Using Java, I try to list distinct urls:

  MongoDBManager db = new MongoDBManager( "Website", "UserLog" );
  return db.getDistinct("url");

But I receive an exception:

Exception in thread "main" com.mongodb.CommandResult$CommandFailure: command failed [distinct]: 
{ "serverUsed" : "localhost/127.0.0.1:27017" , "errmsg" : "exception: distinct too big, 16mb cap" , "code" : 10044 , "ok" : 0.0}

How can I solve this problem? Is there any plan B that can avoid this problem?

score 12 · Answer 1 · edited Jan 05 '18 at 17:39

12

In version 2.6 you can use the aggregate commands to produce a separate collection: http://docs.mongodb.org/manual/reference/operator/aggregation/out/

This will get around mongodb's limit of 16mb for most queries. You can read more about using the aggregation framework on large datasets in mongodb 2.6 here: http://vladmihalcea.com/mongodb-2-6-is-out/

To do a 'distinct' query with the aggregation framework, group by the field.

db.userlog.aggregate([{$group: {_id: '$url'} }]);

Note: I don't know how this works for the Java driver, good luck.

edited Jan 05 '18 at 17:39

Vlad Mihalcea

142,745
71
566
911

answered Dec 05 '14 at 19:27

Will Shaver

12,471
5
49
64

2

its giving me the list of user id how i can get the count of that – ak3191 Oct 12 '18 at 15:34

score 3 · Answer 2 · edited May 23 '17 at 11:45

Take a look at this answer

1) The easiest way to do this is via the aggregation framework. This takes two "$group" commands: the first one groups by distinct values, the second one counts all of the distinct values

2) If you want to do this with Map/Reduce you can. This is also a two-phase process: in the first phase we build a new collection with a list of every distinct value for the key. In the second we do a count() on the new collection.

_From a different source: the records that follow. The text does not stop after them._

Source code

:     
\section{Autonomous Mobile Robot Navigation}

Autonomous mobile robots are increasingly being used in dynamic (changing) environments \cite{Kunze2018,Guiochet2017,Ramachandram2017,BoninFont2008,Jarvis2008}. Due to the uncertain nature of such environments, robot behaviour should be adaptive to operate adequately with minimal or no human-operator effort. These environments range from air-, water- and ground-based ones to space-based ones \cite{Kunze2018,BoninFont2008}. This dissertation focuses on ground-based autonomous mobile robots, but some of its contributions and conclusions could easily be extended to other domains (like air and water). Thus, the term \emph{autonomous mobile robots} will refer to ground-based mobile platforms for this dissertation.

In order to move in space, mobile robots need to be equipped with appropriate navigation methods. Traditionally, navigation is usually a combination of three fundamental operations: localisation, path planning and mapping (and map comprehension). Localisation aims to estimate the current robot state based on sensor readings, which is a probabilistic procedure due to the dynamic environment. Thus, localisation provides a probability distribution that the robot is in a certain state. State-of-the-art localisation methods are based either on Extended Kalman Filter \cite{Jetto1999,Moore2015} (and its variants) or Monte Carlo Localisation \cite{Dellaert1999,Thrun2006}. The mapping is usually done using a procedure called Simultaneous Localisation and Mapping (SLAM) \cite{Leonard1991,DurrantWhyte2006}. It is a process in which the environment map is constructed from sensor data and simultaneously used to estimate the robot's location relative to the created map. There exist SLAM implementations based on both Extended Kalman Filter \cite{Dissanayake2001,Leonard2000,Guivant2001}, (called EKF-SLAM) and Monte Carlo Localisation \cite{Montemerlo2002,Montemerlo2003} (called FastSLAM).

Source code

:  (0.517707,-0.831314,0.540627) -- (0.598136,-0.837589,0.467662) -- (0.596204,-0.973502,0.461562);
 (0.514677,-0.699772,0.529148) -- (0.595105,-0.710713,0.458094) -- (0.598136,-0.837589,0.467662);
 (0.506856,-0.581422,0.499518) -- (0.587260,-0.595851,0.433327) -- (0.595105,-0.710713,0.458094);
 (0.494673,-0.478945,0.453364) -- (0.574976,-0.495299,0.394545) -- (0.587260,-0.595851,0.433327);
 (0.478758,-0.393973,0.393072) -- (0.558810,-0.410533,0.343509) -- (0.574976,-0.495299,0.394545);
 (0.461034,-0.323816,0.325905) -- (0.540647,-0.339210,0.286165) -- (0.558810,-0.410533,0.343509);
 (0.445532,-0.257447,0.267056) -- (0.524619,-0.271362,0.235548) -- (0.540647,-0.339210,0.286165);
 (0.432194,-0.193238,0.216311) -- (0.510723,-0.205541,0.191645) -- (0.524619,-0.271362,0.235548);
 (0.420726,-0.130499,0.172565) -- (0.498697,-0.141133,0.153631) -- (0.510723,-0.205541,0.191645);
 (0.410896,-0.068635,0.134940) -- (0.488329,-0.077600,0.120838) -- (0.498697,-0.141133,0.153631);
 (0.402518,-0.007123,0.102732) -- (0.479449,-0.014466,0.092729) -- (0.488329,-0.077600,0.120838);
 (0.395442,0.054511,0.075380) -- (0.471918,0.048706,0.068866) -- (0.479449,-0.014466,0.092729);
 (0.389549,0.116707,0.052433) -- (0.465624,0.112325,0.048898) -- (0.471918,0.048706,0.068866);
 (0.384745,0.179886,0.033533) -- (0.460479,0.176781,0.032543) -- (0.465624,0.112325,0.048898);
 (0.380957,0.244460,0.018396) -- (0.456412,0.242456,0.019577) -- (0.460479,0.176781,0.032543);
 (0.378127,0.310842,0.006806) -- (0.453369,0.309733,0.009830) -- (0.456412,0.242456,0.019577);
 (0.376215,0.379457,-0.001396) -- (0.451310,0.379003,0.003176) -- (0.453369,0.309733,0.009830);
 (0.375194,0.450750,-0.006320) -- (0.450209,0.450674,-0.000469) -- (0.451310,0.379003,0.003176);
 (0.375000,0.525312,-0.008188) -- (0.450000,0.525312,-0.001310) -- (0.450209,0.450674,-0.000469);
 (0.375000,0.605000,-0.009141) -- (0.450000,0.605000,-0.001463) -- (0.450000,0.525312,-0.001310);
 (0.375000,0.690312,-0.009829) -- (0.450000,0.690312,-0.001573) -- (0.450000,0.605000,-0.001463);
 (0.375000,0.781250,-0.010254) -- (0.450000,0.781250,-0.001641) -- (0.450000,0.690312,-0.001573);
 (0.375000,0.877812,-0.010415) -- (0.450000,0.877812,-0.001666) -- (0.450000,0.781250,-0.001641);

Note that you cannot return the result of the map/reduce inline, because that will potentially overrun the 16MB document size limit. You can save the calculation in a collection and then count() the size of the collection, or you can get the number of results from the return value of mapReduce().

score 2 · Answer 3 · answered Dec 05 '16 at 13:29

If you are using mongodb 3.0 and above you can use DistinctIterable class with batchSize.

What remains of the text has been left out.